Reproduce the material that follows, keeping every line exactly as it is.

____________

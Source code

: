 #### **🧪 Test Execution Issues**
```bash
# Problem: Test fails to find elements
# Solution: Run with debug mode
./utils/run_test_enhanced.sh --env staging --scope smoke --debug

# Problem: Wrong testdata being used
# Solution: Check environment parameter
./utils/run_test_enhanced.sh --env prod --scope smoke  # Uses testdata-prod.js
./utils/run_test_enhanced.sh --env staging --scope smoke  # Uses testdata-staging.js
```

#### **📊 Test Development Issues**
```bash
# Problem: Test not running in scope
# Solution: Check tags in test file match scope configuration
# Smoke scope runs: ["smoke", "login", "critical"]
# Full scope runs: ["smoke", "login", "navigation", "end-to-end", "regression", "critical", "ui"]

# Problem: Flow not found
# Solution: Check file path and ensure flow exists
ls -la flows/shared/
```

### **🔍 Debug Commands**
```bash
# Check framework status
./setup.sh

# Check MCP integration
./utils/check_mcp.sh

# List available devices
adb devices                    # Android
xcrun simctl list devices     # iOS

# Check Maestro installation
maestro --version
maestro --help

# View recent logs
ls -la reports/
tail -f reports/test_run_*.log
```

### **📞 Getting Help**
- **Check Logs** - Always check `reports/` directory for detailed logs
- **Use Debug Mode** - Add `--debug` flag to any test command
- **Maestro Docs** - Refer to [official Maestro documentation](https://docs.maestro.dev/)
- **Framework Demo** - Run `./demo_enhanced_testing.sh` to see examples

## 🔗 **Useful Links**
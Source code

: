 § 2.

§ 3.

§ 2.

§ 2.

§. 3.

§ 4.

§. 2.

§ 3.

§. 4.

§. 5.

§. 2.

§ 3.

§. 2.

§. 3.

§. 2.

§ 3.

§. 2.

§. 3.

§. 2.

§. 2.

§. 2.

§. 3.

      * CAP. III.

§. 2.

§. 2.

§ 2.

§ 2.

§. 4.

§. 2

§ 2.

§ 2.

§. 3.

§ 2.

____________

* [Problem solution]
Source code

: #### **🧪 Test Execution Issues**
```bash
# Problem: Test fails to find elements
# Solution: Run with debug mode
./utils/run_test_enhanced.sh --env staging --scope smoke --debug

# Problem: Wrong testdata being used
# Solution: Check environment parameter
./utils/run_test_enhanced.sh --env prod --scope smoke  # Uses testdata-prod.js
./utils/run_test_enhanced.sh --env staging --scope smoke  # Uses testdata-staging.js
```

#### **📊 Test Development Issues**
```bash
# Problem: Test not running in scope
# Solution: Check tags in test file match scope configuration
# Smoke scope runs: ["smoke", "login", "critical"]
# Full scope runs: ["smoke", "login", "navigation", "end-to-end", "regression", "critical", "ui"]

# Problem: Flow not found
# Solution: Check file path and ensure flow exists
ls -la flows/shared/
```

### **🔍 Debug Commands**
```bash
# Check framework status
./setup.sh

# Check MCP integration
./utils/check_mcp.sh

# List available devices
adb devices                    # Android
xcrun simctl list devices     # iOS

# Check Maestro installation
maestro --version
maestro --help

# View recent logs
ls -la reports/
tail -f reports/test_run_*.log
```

### **📞 Getting Help**
- **Check Logs** - Always check `reports/` directory for detailed logs
- **Use Debug Mode** - Add `--debug` flag to any test command
- **Maestro Docs** - Refer to [official Maestro documentation](https://docs.maestro.dev/)
- **Framework Demo** - Run `./demo_enhanced_testing.sh` to see examples

## 🔗 **Useful Links**
Source code

: § 2.

§ 3.

§ 2.

§ 2.

§. 3.

§ 4.

§. 2.

§ 3.

§. 4.

§. 5.

§. 2.

§ 3.

§. 2.

§. 3.

§. 2.

§ 3.

§. 2.

§. 3.

§. 2.

§. 2.

§. 2.

§. 3.

      * CAP. III.

§. 2.

§. 2.

§ 2.

§ 2.

§. 4.

§. 2

§ 2.

§ 2.

§. 3.

§ 2.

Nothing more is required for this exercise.